Dora, una signora anziana di 80 anni, si sta lasciando morire in una Rsa. Da un mese e mezzo si trova in una Rsa di Aulla, nella provincia di Massa-Carrara, ma contro la sua volontà. Come sostiene la figlia Anna: “Si rifiuta di mangiare, non vuole fare le terapie: si sta abbandonando”. La storia viene raccontata dal Tirreno.
La figlia di Dora ha intrapreso una battaglia legale. La mamma infatti ha un amministratore di sostegno. Ma Anna assicura che c’è “una totale diversità di vedute” con questo professionista. la figlia è convinta, perizie alla mano, che sua madre non abbia alcuna necessità di stare in una Rsa. “Lei vuole tornare a casa, a Camaiore, ed è in grado di vivere lì. Con la sua badante e le sue cose. Con il suo gatto”. Questo braccio di ferro rischia di diventare una sorta di simbolo per un tema che è molto dibattuto. La legge 6 del 2004: la normativa sugli amministratori di sostegno. Da un lato infatti ci sono le famiglie di chi è ritenuto non più in grado di provvedere a se stesso; dall’altro lato i professionisti chiamati dalla legge a occuparsi di queste persone (che però possono essere tutelate anche dagli stessi familiari).
Anna racconta una storia familiare difficile. Il padre se ne andò quando lei aveva 20 anni, nel 1997. Da quel momento la madre è andata in depressione. È stata in cura ma nel frattempo ha iniziato a bere. “Mi ritrovo da sola a dovermi occupare di mia madre, che fa avanti e indietro dalle strutture dove ogni tanto finisce ricoverata. Nel 2009, faccio istanza per diventare amministratrice di sostegno. Nel 2010 il giudice tutelare dice sì e inizia una nuova fase della nostra vita. Ho fatto in modo che i ricoveri fossero anche lunghi, con l’obiettivo di permettere a mia madre di disintossicarsi dall’alcol. Le cose sembravano migliorare e nel 2014 ho iniziato a lavorare nel mondo del teatro”.

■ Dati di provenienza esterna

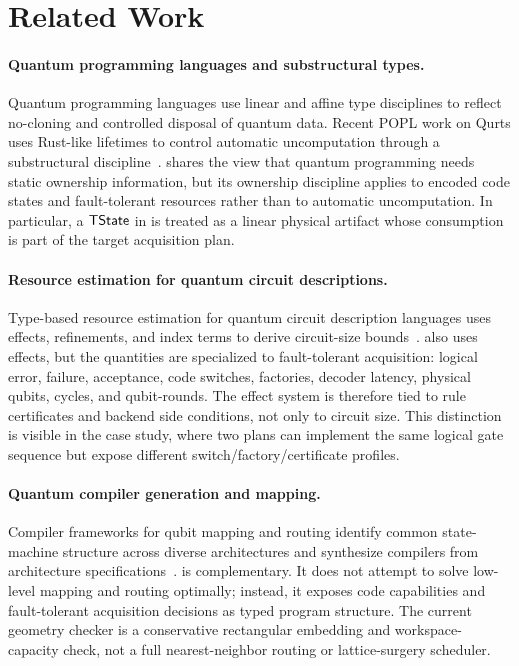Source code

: \section{Related Work}

\paragraph{Quantum programming languages and substructural types.}
Quantum programming languages use linear and affine type disciplines to reflect no-cloning and controlled disposal of quantum data.
Recent POPL work on Qurts uses Rust-like lifetimes to control automatic uncomputation through a substructural discipline~\cite{hirata2025qurts}.
\system shares the view that quantum programming needs static ownership information, but its ownership discipline applies to encoded code states and fault-tolerant resources rather than to automatic uncomputation.
In particular, a $\res{TState}$ in \system is treated as a linear physical artifact whose consumption is part of the target acquisition plan.

\paragraph{Resource estimation for quantum circuit descriptions.}
Type-based resource estimation for quantum circuit description languages uses effects, refinements, and index terms to derive circuit-size bounds~\cite{colledan2025resource}.
\system also uses effects, but the quantities are specialized to fault-tolerant acquisition: logical error, failure, acceptance, code switches, factories, decoder latency, physical qubits, cycles, and qubit-rounds.
The effect system is therefore tied to rule certificates and backend side conditions, not only to circuit size.
This distinction is visible in the case study, where two plans can implement the same logical gate sequence but expose different switch/factory/certificate profiles.

\paragraph{Quantum compiler generation and mapping.}
Compiler frameworks for qubit mapping and routing identify common state-machine structure across diverse architectures and synthesize compilers from architecture specifications~\cite{molavi2026qmr}.
\system is complementary.
It does not attempt to solve low-level mapping and routing optimally; instead, it exposes code capabilities and fault-tolerant acquisition decisions as typed program structure.
The current geometry checker is a conservative rectangular embedding and workspace-capacity check, not a full nearest-neighbor routing or lattice-surgery scheduler.

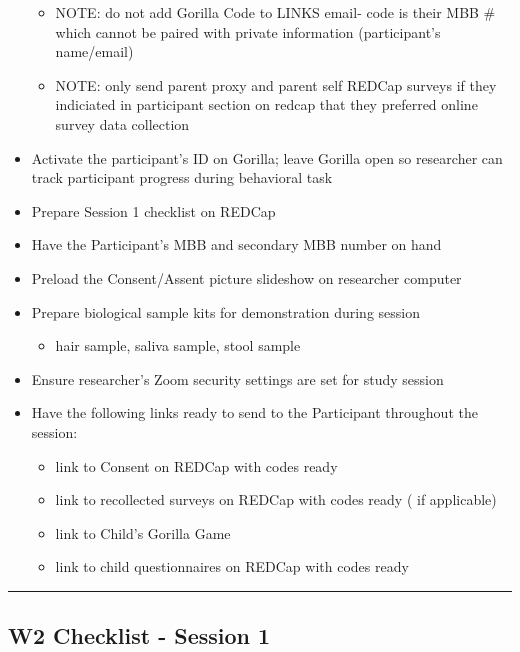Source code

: \documentclass[
]{book}
\providecommand{\tightlist}{%
  \setlength{\itemsep}{0pt}\setlength{\parskip}{0pt}}
\begin{document}
\begin{itemize}
  \begin{itemize}
  \tightlist
  \item
    NOTE: do not add Gorilla Code to LINKS email- code is their MBB \# which cannot be paired with private information (participant's name/email)
  \item
    NOTE: only send parent proxy and parent self REDCap surveys if they indiciated in participant section on redcap that they preferred online survey data collection
  \end{itemize}
\item
  Activate the participant's ID on Gorilla; leave Gorilla open so researcher can track participant progress during behavioral task
\item
  Prepare Session 1 checklist on REDCap
\item
  Have the Participant's MBB and secondary MBB number on hand
\item
  Preload the Consent/Assent picture slideshow on researcher computer
\item
  Prepare biological sample kits for demonstration during session

  \begin{itemize}
  \tightlist
  \item
    hair sample, saliva sample, stool sample
  \end{itemize}
\item
  Ensure researcher's Zoom security settings are set for study session
\item
  Have the following links ready to send to the Participant throughout the session:

  \begin{itemize}
  \tightlist
  \item
    link to Consent on REDCap with codes ready
  \item
    link to recollected surveys on REDCap with codes ready ( if applicable)
  \item
    link to Child's Gorilla Game
  \item
    link to child questionnaires on REDCap with codes ready
  \end{itemize}
\end{itemize}

\begin{center}\rule{0.5\linewidth}{0.5pt}\end{center}

\hypertarget{w2-checklist---session-1}{%
\subsection{W2 Checklist - Session 1}\label{w2-checklist---session-1}}
\end{document}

Poi, durante un viaggio all’estero per lavoro, Anna è stata segnalata dai servizi territoriali di psichiatria: “Sono stata via 48 ore e mi hanno accusato di abbandono di incapace. Mi hanno detto che non ero in grado di provvedere a mia madre”. Così, nel marzo del 2015, davanti al giudice tutelare, la sentenza stabilisce che Anna non sarà più amministratrice di sostegno della madre. Ruolo che passa a un’avvocatessa. “Ho rinunciato, su consiglio anche del giudice”.
Per alcuni anni l’anziana ha abitato a Camaiore dove la figlia e l’amministratrice di sostegno si sono divise i compiti come da accordi. “Abbiamo collaborato fino al gennaio dell’anno scorso, quando mia madre ha cominciato ad avere problemi seri. Ha iniziato a non camminare più bene ed è caduta in casa. A quel punto sono iniziate le divergenze: io pensavo a una badante fissa e non più part time. Anche perché, quando si è fatta avanti l’ipotesi di inserire mia madre in una residenza per anziani, lei ha detto chiaramente che non voleva. Io le ho trovato una pensione per sostenere le spese, una badante fissa. Ma l’amministratrice di sostegno ha presentato un’istanza al giudice tutelare chiedendo un ricovero coatto”. Poco dopo l’amministratrice ha deciso di lasciare l’incarico e così è stato nominato un altro avvocato.
“Da lì è iniziato il braccio di ferro e siamo finiti più volte a discutere. Io a insistere perché lei rimanesse a casa sua, mentre l’amministratore sosteneva che fosse necessario il ricovero in struttura. È stato come entrare in una sorta di guerra fredda, dove ci si scontra anche per una caldaia rotta – racconta la figlia di Dora –. Il 31 gennaio scorso mia madre è finita all’ospedale Versilia, perché non stava bene: dopo una settimana si stavano preparando le dimissioni per rimandarla a casa. Tutto bloccato fino al 15 febbraio, quando dal Versilia è stata trasferita direttamente ad Aulla”.
“Mia madre non può uscire dalla Rsa, nonostante due perizie dicano chiaramente che ha un lieve decadimento cognitivo, ma conserva la capacità d’intendere e di volere. E soprattutto la consapevolezza di dove vuole vivere”. In questi giorni sarà il tribunale di Lucca ha decidere il destino di Dora.